The verdict? Well, I don’t give star ratings or try to declare one burger as the “best” – that’s Seth’s thing, and besides, this is a Downtown blog, not a food blog. However, as a Downtown blogger, I can comfortably say this: There are certain go-to spots I have where I know I will get a really good burger: Kooky Canuck, Dyer’s, Huey’s, the Majestic Grille. After eating most of the Legendary Burger (I knew I wouldn’t be able to get the entire 10 ounces done), I deem it worthy of a spot on this list. The cheddar, bacon, and onion ring all contributed to a thoroughly enjoyable taste.
The real standout of my Saturday afternoon lunch, however, was the fries. As I munched on them I thought, “now, these definitely came from a scratch kitchen.” I have a list of my favorite fries Downtown too, including the Brass Door’s chips and the Majestic’s parmesan fries. The Hard Rock’s fries are right up there with them.
I also found that I rather enjoyed the fact that I was seated with mostly tourists, and got to be the local giving advice to those around me. “What time should we get to the arena for the Grizzlies game? Are there any movie theaters Downtown? Which is the best club to go to tonight? etc.” When I hung out at the Tap Room as my main bar, I talked to tourists all the time. Now my three main bars are the Saucer, Goose, and Bear, which are mostly locals. I need to hit Beale a little more often.
Service was excellent and efficient. To be fair, I should mention that Hard Rock’s management is well aware that I write this blog. However, the other guests at the bar seemed to receive the same excellent service I did, so I don’t think they pulled anyone aside and said “take extra good care of him.”
If you want to try a Legendary Burger, tomorrow would be a good day. Say “Tax Day Special” to your server tomorrow and get the burger for only $10.40. They have other burgers besides the classic, including a chipotle/guacamole burger, a hickory bacon BBQ burger, and a Buffalo/blue cheese burger.
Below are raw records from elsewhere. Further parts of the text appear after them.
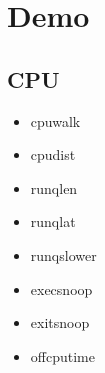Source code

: \documentclass{beamer}
\begin{document}
\begin{frame}
  \begin{figure}
    \centering
    \noindent{}
  \end{figure}
\end{frame}


\section{Demo}

\subsection{CPU}
\begin{frame}
	\begin{itemize}
		\item<+-> cpuwalk
		\item<+-> cpudist
		\item<+-> runqlen
		\item<+-> runqlat
		\item<+-> runqslower
		\item<+-> execsnoop
		\item<+-> exitsnoop
		\item<+-> offcputime
	\end{itemize}
\end{frame}
\end{document}
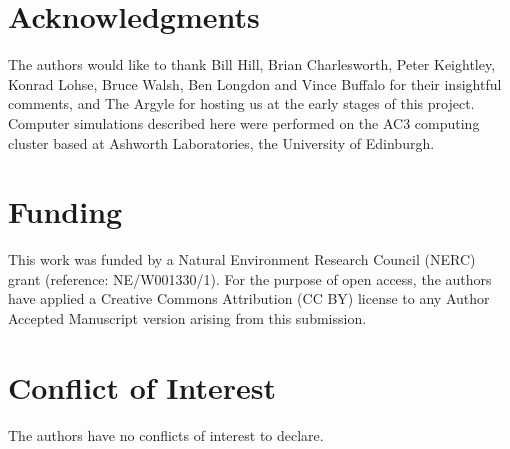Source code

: \documentclass[12pt]{article}
\begin{document}
\begin{bibunit}
\section*{Acknowledgments}

The authors would like to thank Bill Hill, Brian Charlesworth, Peter Keightley, Konrad Lohse, Bruce Walsh, Ben Longdon and Vince Buffalo for their insightful comments, and The Argyle for hosting us at the early stages of this project. Computer simulations described here were performed on the AC3 computing cluster based at Ashworth Laboratories, the University of Edinburgh.

\section*{Funding}
This work was funded by a Natural Environment Research Council (NERC) grant (reference: NE/W001330/1). For the purpose of open access, the authors have applied a Creative Commons Attribution (CC BY) license to any Author Accepted Manuscript version arising from this submission.

\section*{Conflict of Interest}
The authors have no conflicts of interest to declare.

\putbib
\end{bibunit}
\newpage
\end{document}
They have a veggie burger for non-carnivores, and if you’re not that hungry they have a smaller 6 ounce burger too.
Moving on to other news: The Belz Museum is taking 25% off all of its Japanese merchandise this month. Inventory includes geisha dolls, sake sets, Japanese table tiles, Zen gardens, and the Asian Dreamland CD. Good opportunity to gift-shop for friends and family who love the Land of the Rising Sun. The Belz Museum is in Pembroke Square, with an entrance between the Center for Southern Folklore and the Blind Bear on the Main Street Mall.
One of the endearing features of Max’s Sports Bar is that they serve old-school square lunchroom pizza, like you had in the school cafeteria when you were 10. However, if you’re a North Mississippi suburbanite and don’t get north of State Line Road much, there’s good news for you: Now you can get lunchroom pizza too. Boiling Point has started carrying it on their late-night menu.
So, I finally did my taxes this morning. I don’t know why I put them off every year. TurboTax had everything done in 25 minutes and I got a federal refund. The only irritating thing is that I owe money to the state of Mississippi where I work – not much, just $22. But I have to go to the trouble of printing out a payment voucher, writing a check, and sticking it in the mail, because Mississippi is too backward to allow people to debit their bank accounts. And of course my printer at home isn’t working.
Plans for today: My friend Moody is having a birthday brunch at Bardog today at noon. Bardog opens at 11 though, and I’m a big fan of showing up early, especially when there’s PBR. This afternoon I’ll hit the usual spots then play poker at the Blind Bear at 6:30.